[Records contained in a dataset]
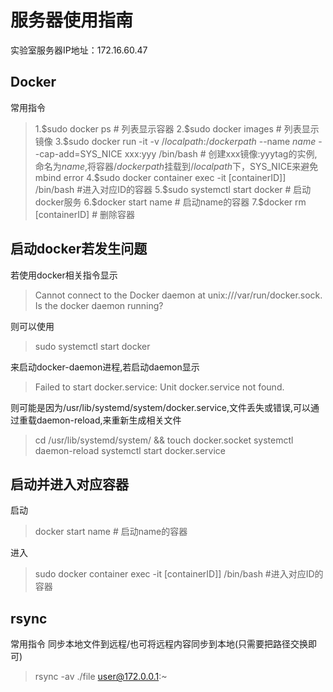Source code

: # 服务器使用指南
实验室服务器IP地址：172.16.60.47

## Docker
常用指令
>1.\$sudo docker ps # 列表显示容器
2.\$sudo docker images # 列表显示镜像
3.\$sudo docker run -it -v $/localpath$:$/dockerpath$ --name $name$ --cap-add=SYS_NICE xxx:yyy /bin/bash # 创建xxx镜像:yyytag的实例,命名为$name$,将容器$/dockerpath$挂载到$/localpath$下，SYS_NICE来避免mbind error
4.\$sudo docker container exec -it \[containerID]]  /bin/bash #进入对应ID的容器
5.\$sudo systemctl start docker # 启动docker服务
6.\$docker start name # 启动name的容器
7.\$docker rm \[containerID] # 删除容器

## 启动docker若发生问题
若使用docker相关指令显示
> Cannot connect to the Docker daemon at unix:///var/run/docker.sock. Is the docker daemon running?

则可以使用
> sudo systemctl start docker

来启动docker-daemon进程,若启动daemon显示
> Failed to start docker.service: Unit docker.service not found.

则可能是因为/usr/lib/systemd/system/docker.service,文件丢失或错误,可以通过重载daemon-reload,来重新生成相关文件
> cd /usr/lib/systemd/system/ && touch docker.socket
systemctl daemon-reload
systemctl start docker.service

## 启动并进入对应容器
启动
>docker start name # 启动name的容器

进入
> sudo docker container exec -it \[containerID]]  /bin/bash #进入对应ID的容器


## rsync
常用指令
同步本地文件到远程/也可将远程内容同步到本地(只需要把路径交换即可)
>rsync -av ./file user@172.0.0.1:~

ASSIGNMENT: Repeat the full set of records exactly, and output no pictures.

TASK RESULT:
Source code

: # 服务器使用指南
实验室服务器IP地址：172.16.60.47

## Docker
常用指令
>1.\$sudo docker ps # 列表显示容器
2.\$sudo docker images # 列表显示镜像
3.\$sudo docker run -it -v $/localpath$:$/dockerpath$ --name $name$ --cap-add=SYS_NICE xxx:yyy /bin/bash # 创建xxx镜像:yyytag的实例,命名为$name$,将容器$/dockerpath$挂载到$/localpath$下，SYS_NICE来避免mbind error
4.\$sudo docker container exec -it \[containerID]]  /bin/bash #进入对应ID的容器
5.\$sudo systemctl start docker # 启动docker服务
6.\$docker start name # 启动name的容器
7.\$docker rm \[containerID] # 删除容器

## 启动docker若发生问题
若使用docker相关指令显示
> Cannot connect to the Docker daemon at unix:///var/run/docker.sock. Is the docker daemon running?

则可以使用
> sudo systemctl start docker

来启动docker-daemon进程,若启动daemon显示
> Failed to start docker.service: Unit docker.service not found.

则可能是因为/usr/lib/systemd/system/docker.service,文件丢失或错误,可以通过重载daemon-reload,来重新生成相关文件
> cd /usr/lib/systemd/system/ && touch docker.socket
systemctl daemon-reload
systemctl start docker.service

## 启动并进入对应容器
启动
>docker start name # 启动name的容器

进入
> sudo docker container exec -it \[containerID]]  /bin/bash #进入对应ID的容器


## rsync
常用指令
同步本地文件到远程/也可将远程内容同步到本地(只需要把路径交换即可)
>rsync -av ./file user@172.0.0.1:~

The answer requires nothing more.